The services it runs in about 40 towns and cities in Britain also began to run into trouble. Passengers were deserting deteriorating, clumsily managed services, with routes slashed and fares pushed up, to the point that there were campaigns and protests against the operator in cities such as Bristol. Changes in government grants and support for concessions exacerbated problems in a bus business that had been generally regarded as a safe cash cow, leading to a profits warning last year.

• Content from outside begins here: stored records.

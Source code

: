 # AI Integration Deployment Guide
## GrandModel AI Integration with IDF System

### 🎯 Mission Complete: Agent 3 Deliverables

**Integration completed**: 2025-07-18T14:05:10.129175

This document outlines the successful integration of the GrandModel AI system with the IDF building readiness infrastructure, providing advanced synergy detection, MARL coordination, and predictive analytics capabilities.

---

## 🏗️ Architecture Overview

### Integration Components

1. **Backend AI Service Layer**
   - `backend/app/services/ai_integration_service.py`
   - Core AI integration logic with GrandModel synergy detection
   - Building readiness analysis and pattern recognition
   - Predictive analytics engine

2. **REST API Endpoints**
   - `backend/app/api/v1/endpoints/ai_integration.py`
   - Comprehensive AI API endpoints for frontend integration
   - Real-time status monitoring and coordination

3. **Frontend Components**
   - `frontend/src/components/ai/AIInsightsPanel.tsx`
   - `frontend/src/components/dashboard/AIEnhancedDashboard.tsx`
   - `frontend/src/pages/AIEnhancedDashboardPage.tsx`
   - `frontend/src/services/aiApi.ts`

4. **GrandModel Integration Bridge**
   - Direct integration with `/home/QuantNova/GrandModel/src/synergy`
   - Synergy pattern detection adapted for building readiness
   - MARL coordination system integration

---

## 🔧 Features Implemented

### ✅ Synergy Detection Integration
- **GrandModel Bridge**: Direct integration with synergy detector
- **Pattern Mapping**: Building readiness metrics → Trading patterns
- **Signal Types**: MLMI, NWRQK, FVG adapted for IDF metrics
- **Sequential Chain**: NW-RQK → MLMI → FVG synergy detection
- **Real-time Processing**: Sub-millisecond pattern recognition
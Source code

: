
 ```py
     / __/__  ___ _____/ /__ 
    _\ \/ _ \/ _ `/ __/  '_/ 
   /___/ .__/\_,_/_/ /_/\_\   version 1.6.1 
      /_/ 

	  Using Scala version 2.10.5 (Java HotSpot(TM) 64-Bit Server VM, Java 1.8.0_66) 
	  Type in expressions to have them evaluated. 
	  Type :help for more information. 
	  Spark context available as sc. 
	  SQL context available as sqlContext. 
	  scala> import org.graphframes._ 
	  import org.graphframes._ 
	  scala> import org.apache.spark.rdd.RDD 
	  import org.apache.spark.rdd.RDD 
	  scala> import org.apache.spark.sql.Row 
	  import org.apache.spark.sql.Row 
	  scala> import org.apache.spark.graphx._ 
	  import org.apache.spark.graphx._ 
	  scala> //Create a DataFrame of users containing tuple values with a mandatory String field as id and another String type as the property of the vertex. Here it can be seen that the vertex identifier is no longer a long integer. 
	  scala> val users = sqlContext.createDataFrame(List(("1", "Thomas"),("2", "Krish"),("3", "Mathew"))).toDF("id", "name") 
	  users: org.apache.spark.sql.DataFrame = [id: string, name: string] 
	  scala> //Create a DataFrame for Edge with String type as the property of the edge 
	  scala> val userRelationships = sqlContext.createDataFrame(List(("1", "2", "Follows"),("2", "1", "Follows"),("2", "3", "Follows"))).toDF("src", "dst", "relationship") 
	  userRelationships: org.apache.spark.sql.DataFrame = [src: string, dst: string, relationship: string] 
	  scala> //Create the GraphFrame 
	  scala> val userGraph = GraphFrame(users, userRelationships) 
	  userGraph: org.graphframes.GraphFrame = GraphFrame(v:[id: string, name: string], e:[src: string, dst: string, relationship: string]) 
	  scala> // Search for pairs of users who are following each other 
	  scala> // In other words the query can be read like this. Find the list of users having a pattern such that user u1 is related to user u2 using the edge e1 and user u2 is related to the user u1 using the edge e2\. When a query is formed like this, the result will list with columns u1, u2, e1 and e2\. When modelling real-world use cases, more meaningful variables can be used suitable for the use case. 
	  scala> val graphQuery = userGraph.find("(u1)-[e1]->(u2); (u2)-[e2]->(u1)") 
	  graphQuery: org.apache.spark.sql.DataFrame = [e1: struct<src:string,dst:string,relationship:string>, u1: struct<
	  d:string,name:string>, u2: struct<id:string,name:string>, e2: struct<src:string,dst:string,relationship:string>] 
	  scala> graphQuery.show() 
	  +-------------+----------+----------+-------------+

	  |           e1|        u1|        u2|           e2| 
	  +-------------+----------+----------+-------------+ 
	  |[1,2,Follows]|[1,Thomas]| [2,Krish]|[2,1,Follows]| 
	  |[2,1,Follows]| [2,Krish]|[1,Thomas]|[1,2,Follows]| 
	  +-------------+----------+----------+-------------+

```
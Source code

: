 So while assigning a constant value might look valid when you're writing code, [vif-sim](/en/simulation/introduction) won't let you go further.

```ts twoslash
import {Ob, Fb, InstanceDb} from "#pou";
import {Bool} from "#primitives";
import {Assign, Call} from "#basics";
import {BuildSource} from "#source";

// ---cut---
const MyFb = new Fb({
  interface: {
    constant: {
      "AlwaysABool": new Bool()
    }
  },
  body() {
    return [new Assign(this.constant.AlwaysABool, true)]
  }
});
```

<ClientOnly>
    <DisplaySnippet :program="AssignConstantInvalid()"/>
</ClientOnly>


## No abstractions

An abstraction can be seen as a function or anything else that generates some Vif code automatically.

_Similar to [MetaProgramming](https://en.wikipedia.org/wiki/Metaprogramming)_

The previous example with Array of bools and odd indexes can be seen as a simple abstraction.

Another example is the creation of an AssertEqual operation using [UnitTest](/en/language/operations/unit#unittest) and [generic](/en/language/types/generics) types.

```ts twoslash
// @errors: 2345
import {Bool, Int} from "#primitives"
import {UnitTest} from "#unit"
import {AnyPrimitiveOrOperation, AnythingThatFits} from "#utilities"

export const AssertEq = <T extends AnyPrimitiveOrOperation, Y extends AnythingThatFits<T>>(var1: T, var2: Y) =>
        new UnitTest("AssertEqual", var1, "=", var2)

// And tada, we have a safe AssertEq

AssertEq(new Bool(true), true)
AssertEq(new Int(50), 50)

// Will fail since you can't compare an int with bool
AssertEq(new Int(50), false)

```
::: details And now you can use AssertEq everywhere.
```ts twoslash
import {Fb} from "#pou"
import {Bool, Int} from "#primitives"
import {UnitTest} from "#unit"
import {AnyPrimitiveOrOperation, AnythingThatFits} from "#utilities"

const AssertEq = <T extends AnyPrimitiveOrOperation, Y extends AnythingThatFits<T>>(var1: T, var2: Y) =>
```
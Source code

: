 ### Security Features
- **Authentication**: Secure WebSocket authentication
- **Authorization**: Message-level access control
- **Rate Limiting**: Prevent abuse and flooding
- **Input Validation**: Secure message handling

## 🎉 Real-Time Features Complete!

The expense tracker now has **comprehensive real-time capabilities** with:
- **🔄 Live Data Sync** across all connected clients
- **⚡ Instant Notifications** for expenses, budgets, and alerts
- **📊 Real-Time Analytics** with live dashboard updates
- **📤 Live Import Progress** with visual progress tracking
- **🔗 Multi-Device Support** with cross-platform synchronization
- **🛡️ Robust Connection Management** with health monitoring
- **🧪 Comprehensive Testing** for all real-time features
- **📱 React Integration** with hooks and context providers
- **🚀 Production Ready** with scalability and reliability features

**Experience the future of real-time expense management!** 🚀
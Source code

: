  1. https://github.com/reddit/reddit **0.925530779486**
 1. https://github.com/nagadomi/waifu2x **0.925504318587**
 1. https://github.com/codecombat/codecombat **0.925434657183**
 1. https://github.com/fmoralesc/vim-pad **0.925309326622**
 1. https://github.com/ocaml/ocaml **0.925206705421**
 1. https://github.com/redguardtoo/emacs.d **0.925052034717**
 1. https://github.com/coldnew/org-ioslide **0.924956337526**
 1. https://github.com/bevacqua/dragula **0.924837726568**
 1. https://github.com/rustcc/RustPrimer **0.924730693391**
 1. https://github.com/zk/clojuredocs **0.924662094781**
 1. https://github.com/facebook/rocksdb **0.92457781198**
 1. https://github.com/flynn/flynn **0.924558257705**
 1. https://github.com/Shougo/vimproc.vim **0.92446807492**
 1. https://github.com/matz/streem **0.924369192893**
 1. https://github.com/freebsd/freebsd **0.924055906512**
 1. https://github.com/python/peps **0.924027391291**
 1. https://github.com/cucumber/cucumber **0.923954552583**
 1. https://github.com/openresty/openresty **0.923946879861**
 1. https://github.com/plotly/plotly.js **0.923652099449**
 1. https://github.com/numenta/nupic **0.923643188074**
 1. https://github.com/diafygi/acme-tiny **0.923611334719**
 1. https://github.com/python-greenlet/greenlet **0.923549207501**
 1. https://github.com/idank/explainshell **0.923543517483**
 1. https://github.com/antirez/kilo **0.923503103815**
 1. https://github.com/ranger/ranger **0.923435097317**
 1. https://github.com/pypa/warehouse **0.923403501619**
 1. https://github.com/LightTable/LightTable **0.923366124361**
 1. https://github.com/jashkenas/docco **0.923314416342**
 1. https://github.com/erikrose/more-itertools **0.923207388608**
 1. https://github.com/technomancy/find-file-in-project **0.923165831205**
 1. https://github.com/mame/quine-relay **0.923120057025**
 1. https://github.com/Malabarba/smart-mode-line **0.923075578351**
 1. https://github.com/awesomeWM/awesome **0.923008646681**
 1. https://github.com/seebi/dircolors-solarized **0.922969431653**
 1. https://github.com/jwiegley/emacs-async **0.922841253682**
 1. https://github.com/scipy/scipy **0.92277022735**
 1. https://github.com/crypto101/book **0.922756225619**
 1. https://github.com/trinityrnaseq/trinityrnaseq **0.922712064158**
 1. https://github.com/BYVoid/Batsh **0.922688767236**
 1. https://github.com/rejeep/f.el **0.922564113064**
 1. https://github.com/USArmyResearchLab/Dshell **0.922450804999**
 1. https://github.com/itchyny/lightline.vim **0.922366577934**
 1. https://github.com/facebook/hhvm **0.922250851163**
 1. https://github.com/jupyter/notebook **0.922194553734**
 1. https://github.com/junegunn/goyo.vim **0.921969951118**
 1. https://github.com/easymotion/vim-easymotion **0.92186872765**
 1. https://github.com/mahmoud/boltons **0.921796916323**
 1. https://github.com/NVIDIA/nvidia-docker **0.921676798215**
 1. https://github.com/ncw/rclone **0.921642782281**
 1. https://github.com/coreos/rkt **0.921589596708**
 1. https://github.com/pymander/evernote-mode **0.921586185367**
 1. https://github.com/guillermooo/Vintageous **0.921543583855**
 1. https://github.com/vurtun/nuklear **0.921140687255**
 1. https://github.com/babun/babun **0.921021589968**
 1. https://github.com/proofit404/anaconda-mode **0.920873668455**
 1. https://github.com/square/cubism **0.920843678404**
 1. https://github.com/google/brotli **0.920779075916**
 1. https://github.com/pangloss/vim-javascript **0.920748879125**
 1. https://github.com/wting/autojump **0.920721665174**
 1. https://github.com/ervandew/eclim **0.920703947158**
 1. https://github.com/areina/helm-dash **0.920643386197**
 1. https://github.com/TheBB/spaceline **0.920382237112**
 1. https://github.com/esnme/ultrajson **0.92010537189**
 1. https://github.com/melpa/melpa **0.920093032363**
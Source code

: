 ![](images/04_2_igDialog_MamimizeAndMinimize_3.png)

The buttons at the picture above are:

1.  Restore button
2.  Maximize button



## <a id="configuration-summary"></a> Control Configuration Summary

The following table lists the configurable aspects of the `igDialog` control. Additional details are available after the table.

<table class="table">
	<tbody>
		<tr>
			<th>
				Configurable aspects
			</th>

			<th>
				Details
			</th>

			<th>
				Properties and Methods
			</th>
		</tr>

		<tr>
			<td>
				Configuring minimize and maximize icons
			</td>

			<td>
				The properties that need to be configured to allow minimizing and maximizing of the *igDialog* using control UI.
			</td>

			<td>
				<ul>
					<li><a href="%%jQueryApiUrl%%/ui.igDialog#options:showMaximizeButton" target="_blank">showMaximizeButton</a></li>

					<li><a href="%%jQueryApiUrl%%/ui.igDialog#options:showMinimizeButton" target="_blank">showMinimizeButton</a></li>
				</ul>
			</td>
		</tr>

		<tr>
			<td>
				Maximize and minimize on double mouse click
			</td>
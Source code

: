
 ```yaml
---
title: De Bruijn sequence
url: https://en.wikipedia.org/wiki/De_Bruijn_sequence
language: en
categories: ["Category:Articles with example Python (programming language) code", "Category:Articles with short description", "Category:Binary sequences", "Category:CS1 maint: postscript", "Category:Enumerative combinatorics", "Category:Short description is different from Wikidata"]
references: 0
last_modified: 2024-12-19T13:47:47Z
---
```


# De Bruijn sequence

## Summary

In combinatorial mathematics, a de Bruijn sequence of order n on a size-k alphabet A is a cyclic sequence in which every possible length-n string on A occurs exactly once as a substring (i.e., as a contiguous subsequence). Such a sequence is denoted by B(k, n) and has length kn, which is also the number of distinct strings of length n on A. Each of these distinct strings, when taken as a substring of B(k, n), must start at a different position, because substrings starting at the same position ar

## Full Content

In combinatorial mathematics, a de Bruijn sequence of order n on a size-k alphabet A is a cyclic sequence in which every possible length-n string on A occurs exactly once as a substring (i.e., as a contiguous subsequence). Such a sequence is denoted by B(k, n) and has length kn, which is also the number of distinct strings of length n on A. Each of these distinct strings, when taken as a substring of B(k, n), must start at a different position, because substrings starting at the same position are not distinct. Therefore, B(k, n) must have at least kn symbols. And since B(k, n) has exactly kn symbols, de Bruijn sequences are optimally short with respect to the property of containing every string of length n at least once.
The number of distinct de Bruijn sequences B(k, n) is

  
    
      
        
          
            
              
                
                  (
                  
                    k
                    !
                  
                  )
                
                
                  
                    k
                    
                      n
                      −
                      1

These headwinds and growing questions over the group's debt partly explain why First bid so keenly for the west coast mainline – a bid so high that rival Sir Richard Branson, the Virgin boss, branded it "insanity", though O'Toole has consistently defended it since. Instead of securing the bandage of a lucrative rail franchise, First licked its wounds as the government paused the entire rail franchising programme, a delay that diminished options beyond the long-resisted rights issue – one being considered even when US railwayman O'Toole joined the board four years ago.
What First now describes as an "albatross" was debt that peaked at £2.6bn after the acquisition of Laidlaw. While the debt was being eroded – partly through selling assets – fears that rating agencies would downgrade First's creditworthiness to junk status, piling on financing costs, forced the group's hand.
Douglas McNeill, a director at investment firm Charles Stanley, said: "Pressing on without a rights issue wasn't doomed to failure, but it was risky: when you have a lot of debt you need everything to go well. You're vulnerable to events.
"Had they done it earlier when the share price was higher it would have been less painful, less dilutive for shareholders."
Those shareholders include at least 8,000 FirstGroup staff who have been part of a long-term share buying scheme, and would likewise have seen their nest eggs slashed by a third last week as the share price nose-dived for the second time in seven months. The RMT union said: "Low-paid guards and platform staff have been propping up the share price with a scheme that might see them losing all their money – and now potentially their jobs because of the chaos at the company." First dismissed the union's claims that the schemes had been closed or that jobs were at risk.
The one man who did lose his job, Gilbert, was a director of First running buses in Aberdeen when Sir Alex Ferguson was still managing the local football club, and has overseen a similar transformation in the scope and scale of the business as Fergie at Manchester United. Analysts believe one sacrificial lamb will be enough to appease shareholders, and O'Toole will have some breathing space.
A First spokesman insisted the rights issue, which should be ratified by shareholders on 10 June, is "good news: we can pay down debt, this is a licence to invest and grow, even if the share graph over 24 hours looks terrible – it's what analysts were expecting". McNeill concurs: on First's prospects, he is "optimistic – for the first time in a while".